What to work on: Could you say how many lines in the records include "Ensure"? Please give the number by itself.

Stored data entries:
======

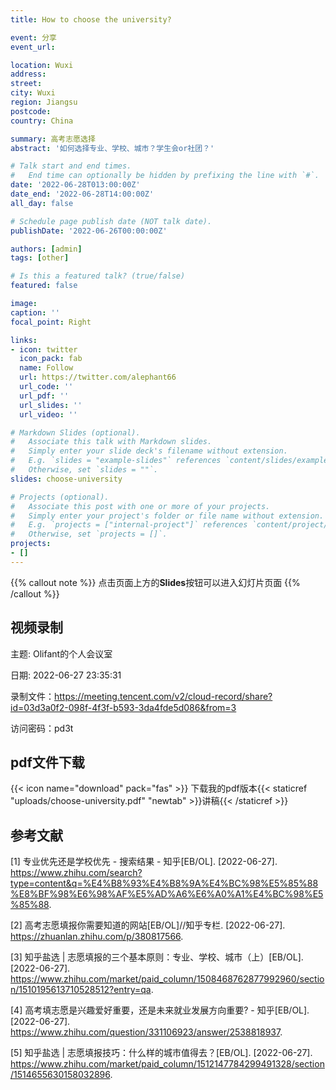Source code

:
 ```yaml
---
title: How to choose the university?

event: 分享
event_url: 

location: Wuxi
address:
street: 
city: Wuxi
region: Jiangsu
postcode: 
country: China

summary: 高考志愿选择
abstract: '如何选择专业、学校、城市？学生会or社团？'

# Talk start and end times.
#   End time can optionally be hidden by prefixing the line with `#`.
date: '2022-06-28T013:00:00Z'
date_end: '2022-06-28T14:00:00Z'
all_day: false

# Schedule page publish date (NOT talk date).
publishDate: '2022-06-26T00:00:00Z'

authors: [admin]
tags: [other]

# Is this a featured talk? (true/false)
featured: false

image:
caption: ''
focal_point: Right

links:
- icon: twitter
  icon_pack: fab
  name: Follow
  url: https://twitter.com/alephant66
  url_code: ''
  url_pdf: ''
  url_slides: ''
  url_video: ''

# Markdown Slides (optional).
#   Associate this talk with Markdown slides.
#   Simply enter your slide deck's filename without extension.
#   E.g. `slides = "example-slides"` references `content/slides/example-slides.md`.
#   Otherwise, set `slides = ""`.
slides: choose-university

# Projects (optional).
#   Associate this post with one or more of your projects.
#   Simply enter your project's folder or file name without extension.
#   E.g. `projects = ["internal-project"]` references `content/project/deep-learning/index.md`.
#   Otherwise, set `projects = []`.
projects:
- []
---
```


{{% callout note %}}
点击页面上方的**Slides**按钮可以进入幻灯片页面
{{% /callout %}}
## 视频录制
主题: Olifant的个人会议室

日期: 2022-06-27 23:35:31

录制文件：https://meeting.tencent.com/v2/cloud-record/share?id=03d3a0f2-098f-4f3f-b593-3da4fde5d086&from=3

访问密码：pd3t

## pdf文件下载
{{< icon name="download" pack="fas" >}} 下载我的pdf版本{{< staticref "uploads/choose-university.pdf" "newtab" >}}讲稿{{< /staticref >}}

## 参考文献
[1] 专业优先还是学校优先 - 搜索结果 - 知乎[EB/OL]. [2022-06-27]. https://www.zhihu.com/search?type=content&q=%E4%B8%93%E4%B8%9A%E4%BC%98%E5%85%88%E8%BF%98%E6%98%AF%E5%AD%A6%E6%A0%A1%E4%BC%98%E5%85%88.

[2] 高考志愿填报你需要知道的网站[EB/OL]//知乎专栏. [2022-06-27]. https://zhuanlan.zhihu.com/p/380817566.

[3] 知乎盐选 | 志愿填报的三个基本原则：专业、学校、城市（上）[EB/OL]. [2022-06-27]. https://www.zhihu.com/market/paid_column/1508468762877992960/section/1510195613710528512?entry=qa.

[4] 高考填志愿是兴趣爱好重要，还是未来就业发展方向重要? - 知乎[EB/OL]. [2022-06-27]. https://www.zhihu.com/question/331106923/answer/2538818937.

[5] 知乎盐选 | 志愿填报技巧：什么样的城市值得去？[EB/OL]. [2022-06-27]. https://www.zhihu.com/market/paid_column/1512147784299491328/section/1514655630158032896.

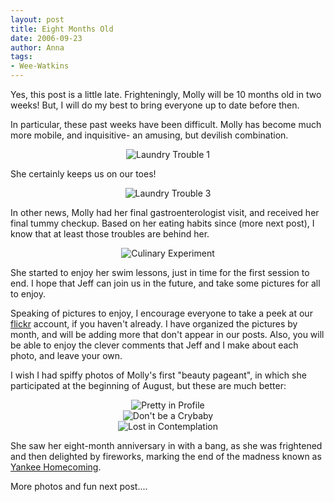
 ```yaml
---
layout: post
title: Eight Months Old
date: 2006-09-23
author: Anna
tags:
- Wee-Watkins
---
```


Yes, this post is a little late. Frighteningly, Molly will be 10 months old in two weeks! But, I will do my best to bring everyone up to date before then.

In particular, these past weeks have been difficult. Molly has become much more mobile, and inquisitive- an amusing, but devilish combination.

<div class="figure" align="center"><img class="photo" src="http://static.flickr.com/93/244278997_2577373519.jpg" alt="Laundry Trouble 1" border="0"> </div>

She certainly keeps us on our toes!

<div class="figure" align="center"><img class="photo" src="http://static.flickr.com/83/244279467_90399d2407.jpg" alt="Laundry Trouble 3" border="0"> </div>

In other news, Molly had her final gastroenterologist visit, and received her final tummy checkup. Based on her eating habits since (more next post), I know that at least those troubles are behind her.

<div class="figure" align="center"><img class="photo" src="http://static.flickr.com/82/244286712_fd90291903.jpg" alt="Culinary Experiment" border="0"> </div>

She started to enjoy her swim lessons, just in time for the first session to end. I hope that Jeff can join us in the future, and take some pictures for all to enjoy.

Speaking of pictures to enjoy, I encourage everyone to take a peek at our <a href="http://www.flickr.com/photos/jeffwatkins/">flickr</a> account, if you haven't already. I have organized the pictures by month, and will be adding more that don't appear in our posts. Also, you will be able to enjoy the clever comments that Jeff and I make about each photo, and leave your own.

I wish I had spiffy photos of Molly's first "beauty pageant", in which she participated at the beginning of August, but these are much better:

<div class="figure" align="center"><img class="photo" src="http://static.flickr.com/81/244288083_b33ad6fec9.jpg" alt="Pretty in Profile" border="0"> </div>

<div class="figure" align="center"><img class="photo" src="http://static.flickr.com/86/244288728_e55117b938.jpg" alt="Don't be a Crybaby" border="0"> </div>

<div class="figure" align="center"><img class="photo" src="http://static.flickr.com/85/246183222_55985a618f.jpg" alt="Lost in Contemplation" border="0"> </div>

She saw her eight-month anniversary in with a bang, as she was frightened and then delighted by fireworks, marking the end of the madness known as <a href="http://www.yankeehomecoming.com/">Yankee Homecoming</a>.

More photos and fun next post....









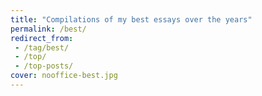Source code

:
 ```yaml
---
title: "Compilations of my best essays over the years"
permalink: /best/
redirect_from:
 - /tag/best/
 - /top/
 - /top-posts/
cover: nooffice-best.jpg
---
```

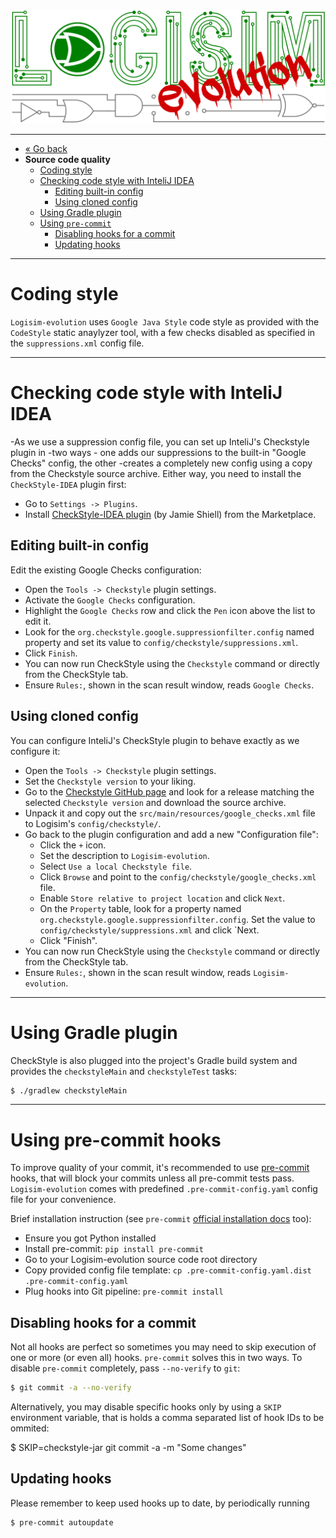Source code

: [![Logisim-evolution](img/logisim-evolution-logo.png)](https://github.com/logisim-evolution/logisim-evolution)

---

* [« Go back](developers.md)
* **Source code quality**
  * [Coding style](#coding-style)
  * [Checking code style with InteliJ IDEA](#checking-code-style-with-intelij-idea)
    * [Editing built-in config](#editing-built-in-config)
    * [Using cloned config](#using-cloned-config)
  * [Using Gradle plugin](#using-gradle-plugin)
  * [Using `pre-commit`](#using-pre-commit-hooks)
    * [Disabling hooks for a commit](#disabling-hooks-for-a-commit)
    * [Updating hooks](#updating-hooks)

---

# Coding style #

`Logisim-evolution` uses `Google Java Style` code style as provided with the `CodeStyle`
static anaylyzer tool, with a few checks disabled as specified in the `suppressions.xml`
config file.

---

# Checking code style with InteliJ IDEA #

-As we use a suppression config file, you can set up InteliJ's Checkstyle plugin in
-two ways - one adds our suppressions to the built-in "Google Checks" config, the other
-creates a completely new config using a copy from the Checkstyle source archive.
Either way, you need to install the `CheckStyle-IDEA` plugin first:

* Go to `Settings -> Plugins`.
* Install [CheckStyle-IDEA plugin](https://plugins.jetbrains.com/plugin/1065-checkstyle-idea) (by Jamie Shiell)
  from the Marketplace.

## Editing built-in config ##

Edit the existing Google Checks configuration:

* Open the `Tools -> Checkstyle` plugin settings.
* Activate the `Google Checks` configuration.
* Highlight the `Google Checks` row and click the `Pen` icon above the list to edit it.
* Look for the `org.checkstyle.google.suppressionfilter.config` named property and set its value
  to `config/checkstyle/suppressions.xml`.
* Click `Finish`.
* You can now run CheckStyle using the `Checkstyle` command or directly from the CheckStyle tab.
* Ensure `Rules:`, shown in the scan result window, reads `Google Checks`.

## Using cloned config ##

You can configure InteliJ's CheckStyle plugin to behave exactly as we configure it:

* Open the `Tools -> Checkstyle` plugin settings.
* Set the `Checkstyle version` to your liking.
* Go to the [Checkstyle GitHub page](https://github.com/checkstyle/checkstyle/releases) and look for a release matching the
  selected `Checkstyle version` and download the source archive.
* Unpack it and copy out the `src/main/resources/google_checks.xml` file to Logisim's `config/checkstyle/`.
* Go back to the plugin configuration and add a new "Configuration file":
  * Click the `+` icon.
  * Set the description to `Logisim-evolution`.
  * Select `Use a local Checkstyle file`.
  * Click `Browse` and point to the `config/checkstyle/google_checks.xml` file.
  * Enable `Store relative to project location` and click `Next`.
  * On the `Property` table, look for a property named `org.checkstyle.google.suppressionfilter.config`. Set the value
    to `config/checkstyle/suppressions.xml` and click `Next.
  * Click "Finish".
* You can now run CheckStyle using the `Checkstyle` command or directly from the CheckStyle tab.
* Ensure `Rules:`, shown in the scan result window, reads `Logisim-evolution`.

---

# Using Gradle plugin #

CheckStyle is also plugged into the project's Gradle build system and provides the `checkstyleMain` and `checkstyleTest` tasks:

```bash
$ ./gradlew checkstyleMain
```

---

# Using pre-commit hooks #

To improve quality of your commit, it's recommended to use [pre-commit](http://pre-commit.com) hooks, that will block
your commits unless all pre-commit tests pass. `Logisim-evolution` comes with predefined `.pre-commit-config.yaml`
config file for your convenience.

Brief installation instruction (see `pre-commit` [official installation docs](https://pre-commit.com/#install) too):

* Ensure you got Python installed
* Install pre-commit: `pip install pre-commit`
* Go to your Logisim-evolution source code root directory
* Copy provided config file template: `cp .pre-commit-config.yaml.dist .pre-commit-config.yaml`
* Plug hooks into Git pipeline: `pre-commit install`

## Disabling hooks for a commit ##

Not all hooks are perfect so sometimes you may need to skip execution of one or more (or even all) hooks.
`pre-commit` solves this in two ways. To disable `pre-commit` completely, pass `--no-verify` to `git`:

```bash
$ git commit -a --no-verify
```

Alternatively, you may disable specific hooks only by using a `SKIP` environment variable, that is holds a comma separated
list of hook IDs to be ommited:

$ SKIP=checkstyle-jar git commit -a -m "Some changes"

## Updating hooks ##

Please remember to keep used hooks up to date, by periodically running

```bash
$ pre-commit autoupdate
```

======

Reply to the task: 3